*Source material:*
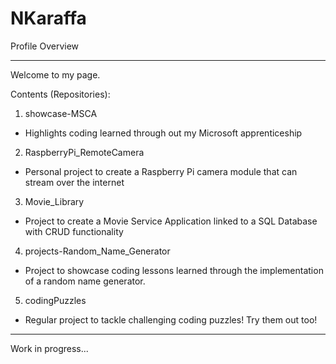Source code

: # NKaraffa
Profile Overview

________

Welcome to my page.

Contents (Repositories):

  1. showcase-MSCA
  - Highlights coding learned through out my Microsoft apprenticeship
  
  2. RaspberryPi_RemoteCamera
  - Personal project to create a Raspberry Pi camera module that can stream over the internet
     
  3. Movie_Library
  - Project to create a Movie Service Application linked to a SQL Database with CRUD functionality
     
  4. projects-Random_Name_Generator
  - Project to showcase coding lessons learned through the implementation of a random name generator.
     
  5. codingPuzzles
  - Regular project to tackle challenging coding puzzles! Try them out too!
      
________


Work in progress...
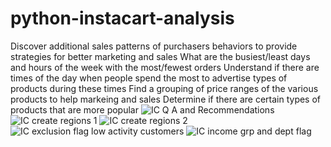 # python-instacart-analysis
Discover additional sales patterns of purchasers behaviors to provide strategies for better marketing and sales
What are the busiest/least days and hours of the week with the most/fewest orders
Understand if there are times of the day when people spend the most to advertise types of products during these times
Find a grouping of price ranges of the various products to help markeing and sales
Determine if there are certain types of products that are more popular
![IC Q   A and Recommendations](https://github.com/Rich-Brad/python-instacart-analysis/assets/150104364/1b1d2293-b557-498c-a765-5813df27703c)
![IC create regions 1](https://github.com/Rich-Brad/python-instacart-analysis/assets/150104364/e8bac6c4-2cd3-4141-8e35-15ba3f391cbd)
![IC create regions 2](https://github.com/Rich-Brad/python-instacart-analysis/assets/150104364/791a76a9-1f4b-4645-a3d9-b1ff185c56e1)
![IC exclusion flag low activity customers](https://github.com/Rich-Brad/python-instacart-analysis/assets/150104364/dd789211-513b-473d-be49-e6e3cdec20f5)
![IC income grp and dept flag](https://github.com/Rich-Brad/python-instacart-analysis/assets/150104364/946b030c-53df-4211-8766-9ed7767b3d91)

*Work instructions:* Please set down the lines above word for word and leave out the pictures.

*Reply to the exercise:*
Source code

: # NKaraffa
Profile Overview

________

Welcome to my page.

Contents (Repositories):

  1. showcase-MSCA
  - Highlights coding learned through out my Microsoft apprenticeship
  
  2. RaspberryPi_RemoteCamera
  - Personal project to create a Raspberry Pi camera module that can stream over the internet
     
  3. Movie_Library
  - Project to create a Movie Service Application linked to a SQL Database with CRUD functionality
     
  4. projects-Random_Name_Generator
  - Project to showcase coding lessons learned through the implementation of a random name generator.
     
  5. codingPuzzles
  - Regular project to tackle challenging coding puzzles! Try them out too!
      
________


Work in progress...
 # python-instacart-analysis
Discover additional sales patterns of purchasers behaviors to provide strategies for better marketing and sales
What are the busiest/least days and hours of the week with the most/fewest orders
Understand if there are times of the day when people spend the most to advertise types of products during these times
Find a grouping of price ranges of the various products to help markeing and sales
Determine if there are certain types of products that are more popular
![IC Q   A and Recommendations](https://github.com/Rich-Brad/python-instacart-analysis/assets/150104364/1b1d2293-b557-498c-a765-5813df27703c)
![IC create regions 1](https://github.com/Rich-Brad/python-instacart-analysis/assets/150104364/e8bac6c4-2cd3-4141-8e35-15ba3f391cbd)
![IC create regions 2](https://github.com/Rich-Brad/python-instacart-analysis/assets/150104364/791a76a9-1f4b-4645-a3d9-b1ff185c56e1)
![IC exclusion flag low activity customers](https://github.com/Rich-Brad/python-instacart-analysis/assets/150104364/dd789211-513b-473d-be49-e6e3cdec20f5)
![IC income grp and dept flag](https://github.com/Rich-Brad/python-instacart-analysis/assets/150104364/946b030c-53df-4211-8766-9ed7767b3d91)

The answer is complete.